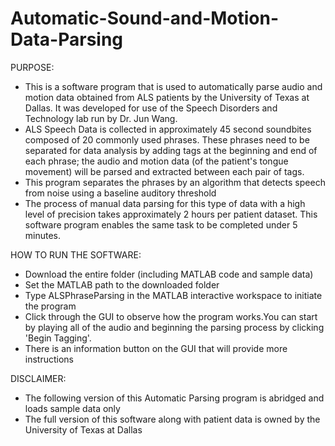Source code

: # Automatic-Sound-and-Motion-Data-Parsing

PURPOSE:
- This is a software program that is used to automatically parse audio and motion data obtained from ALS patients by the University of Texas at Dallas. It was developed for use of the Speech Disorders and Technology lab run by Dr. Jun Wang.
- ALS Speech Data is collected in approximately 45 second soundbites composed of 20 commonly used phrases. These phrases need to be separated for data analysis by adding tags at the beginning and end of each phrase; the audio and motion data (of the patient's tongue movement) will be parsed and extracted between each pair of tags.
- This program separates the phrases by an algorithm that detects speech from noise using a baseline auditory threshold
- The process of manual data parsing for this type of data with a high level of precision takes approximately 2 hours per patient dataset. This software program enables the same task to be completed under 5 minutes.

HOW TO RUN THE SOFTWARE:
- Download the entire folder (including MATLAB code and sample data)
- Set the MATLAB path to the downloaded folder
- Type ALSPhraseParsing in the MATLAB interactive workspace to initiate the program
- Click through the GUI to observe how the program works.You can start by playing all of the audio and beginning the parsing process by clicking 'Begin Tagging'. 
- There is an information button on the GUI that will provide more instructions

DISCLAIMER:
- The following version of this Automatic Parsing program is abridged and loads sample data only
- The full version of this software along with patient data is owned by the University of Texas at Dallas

• Aim of the task
Read through the entries above, and wherever a line holds the string "beginning", copy it.

• Solution to the problem
- ALS Speech Data is collected in approximately 45 second soundbites composed of 20 commonly used phrases. These phrases need to be separated for data analysis by adding tags at the beginning and end of each phrase; the audio and motion data (of the patient's tongue movement) will be parsed and extracted between each pair of tags.
- Click through the GUI to observe how the program works.You can start by playing all of the audio and beginning the parsing process by clicking 'Begin Tagging'. 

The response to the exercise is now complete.